One of my favorites is The River Cottage Meat Book by Hugh Fearnley-Whittingstall. That book changed everything for me. It's well-written, thoughtful and huge. It's British, so it isn't entirely contextual to this country, but his thoughts and ideas are applicable globally. It not only discusses different types of butchery, but it talks about the morality of eating meat.

You guys love to create and offer homemade condiments. Any pointers for pairing the right condiments with your meat?

Condiments lend themselves well to meats. When you're dealing with sausage and things that are inherently fatty, you want to something that is going to compliment that and offer some balance. The sharp, acidic and sometimes sweet flavors of condiments marry so well with what we sell. When you buy from us, you can buy the whole meal. Buy sauerkraut and a fatty sausage! Those go together. They also make things more digestible and are good from a nutritional standpoint. Mustards, pickles and fermented vegetables are all good choices with fatty meats.

Dai Due is moving from a supper club and farmer's market model to a brick-and-mortar shop. What will stay the same, and what will change?

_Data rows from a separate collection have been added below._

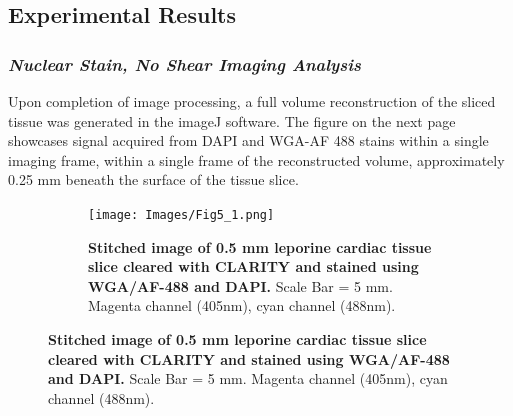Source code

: \subsection{Experimental Results}
\subsubsection{\textit{Nuclear Stain, No Shear Imaging Analysis}}

Upon completion of image processing, a full volume reconstruction of the sliced tissue was generated in the imageJ software. The figure on the next page showcases signal acquired from DAPI and WGA-AF 488 stains within a single imaging frame, within a single frame of the reconstructed volume, approximately 0.25 mm beneath the surface of the tissue slice.

\begin{figure}[H]
\centering
\begin{subfigure}[t]{0.9\textwidth}
\texttt{[image: Images/Fig5\_1.png]}
\caption{\textbf{Stitched image of 0.5 mm leporine cardiac tissue slice cleared with CLARITY and stained using WGA/AF-488 and DAPI.} Scale Bar = 5 mm. Magenta channel (405nm), cyan channel (488nm).}
\end{subfigure}
\medskip


\end{figure}
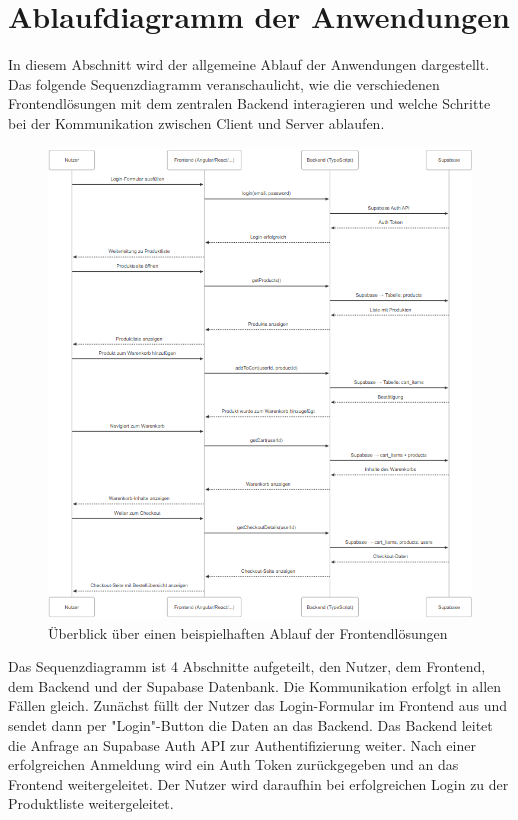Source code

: \documentclass[oneside]{ausarbeitung}
\begin{document}
\section{Ablaufdiagramm der Anwendungen}
\label{sec:ablauf}

In diesem Abschnitt wird der allgemeine Ablauf der Anwendungen dargestellt. Das folgende Sequenzdiagramm veranschaulicht, wie die verschiedenen Frontendlösungen mit dem zentralen Backend interagieren und welche Schritte bei der Kommunikation zwischen Client und Server ablaufen.

\begin{figure}[H]
    \centering
    \includegraphics[width=\textwidth]{images/sequenzdiagramm}
    \caption{Überblick über einen beispielhaften Ablauf der Frontendlösungen}
    \label{fig:applikationsstruktur}
\end{figure}

Das Sequenzdiagramm ist 4 Abschnitte aufgeteilt, den Nutzer, dem Frontend, dem Backend und der Supabase Datenbank. Die Kommunikation erfolgt in allen Fällen gleich. 
Zunächst füllt der Nutzer das Login-Formular im Frontend aus und sendet dann per "Login"-Button die Daten an das Backend. Das Backend leitet die Anfrage an Supabase Auth API zur Authentifizierung weiter. Nach einer erfolgreichen Anmeldung wird ein Auth Token zurückgegeben und an das Frontend weitergeleitet. Der Nutzer wird daraufhin bei erfolgreichen Login zu der Produktliste weitergeleitet.
\end{document}
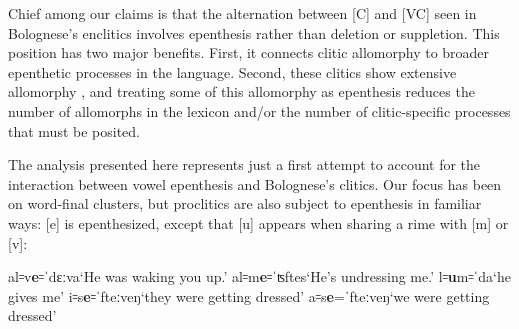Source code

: \documentclass[output=paper,colorlinks,citecolor=brown]{langscibook}
\begin{document}
Chief among our claims is that the alternation between [C] and [VC] seen in Bolognese's enclitics involves epenthesis rather than deletion or suppletion.  This position has two major benefits.  First, it connects clitic allomorphy to broader epenthetic processes in the language.  Second, these clitics show extensive allomorphy \citep{rubinkaplanallomorphywithls}, and treating some of this allomorphy as epenthesis reduces the number of allomorphs in the lexicon and/or the number of clitic-specific processes that must be posited.

The analysis presented here represents just a first attempt to account for the interaction between vowel epenthesis and Bolognese's clitics.  Our focus has been on word-final clusters, but proclitics are also subject to epenthesis in familiar ways: [e] is epenthesized, except that [u] appears when sharing a rime with [m] or [v]:

\begin{exe}
    \ex \label{procliticepenthesis}
        \begin{xlist}
            \ex al꞊v\textbf{e}꞊ˈdɛːva\tab `He was waking you up.'
            \ex al꞊m\textbf{e}꞊ˈʦ{ftes}\tab `He's undressing me.'
            \ex l꞊\textbf{u}m꞊ˈda\tab `he gives me'
            \ex i꞊s\textbf{e}꞊ˈfteːveŋ\tab `they were getting dressed'
            \ex a꞊s\textbf{e}=ˈfteːveŋ\tab `we were getting dressed'
        \end{xlist}
\end{exe}
\end{document}

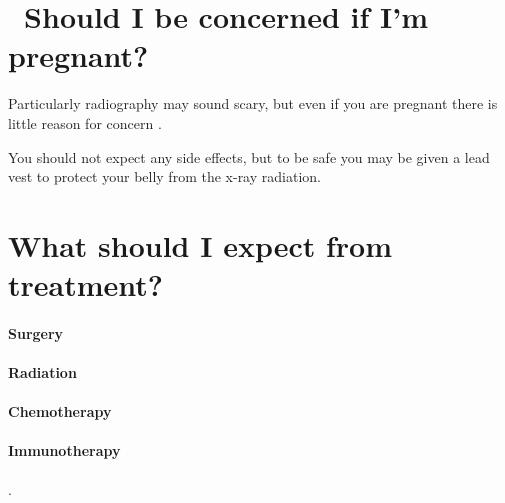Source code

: \documentclass[12pt,nofoldmark,notumble]{leaflet}
\begin{document}
\section{\faFemale\ Should I be concerned if I'm pregnant?}
Particularly radiography may sound scary, but even if you are pregnant there is little reason for concern \cite{ACOG2017, AmFam1999}.

You should not expect any side effects, but to be safe you may be given a lead vest to protect your belly from the x-ray radiation.
\section{What should I expect from treatment?}


\paragraph{Surgery}
\paragraph{Radiation}
\paragraph{Chemotherapy}
\paragraph{Immunotherapy}.
\clearpage
\clearpage

\end{document}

Stylistically, nothing will change. Our commitment to local products stays. With our change in size and buying power, the efficiency of having a roof over our heads will actually make it easier to bring in local products. We'll go from our current 98%-local sourcing to 100%, hopefully. Our dry goods will be local. Our grains are being milled in Waco. You're going to see the same type of food, comforting dishes prepared with better ingredients, usually cooked over wood. We'll have a full butcher counter with sausages, chicken and steaks. We're offering all three meals. And we won't have to deal with weather, which will make things more comfortable. It's exciting! We could not have done this earlier, because there wasn't enough local food available in such mass quantities. Now that the market has caught to the demand, things are coming together at the perfect time.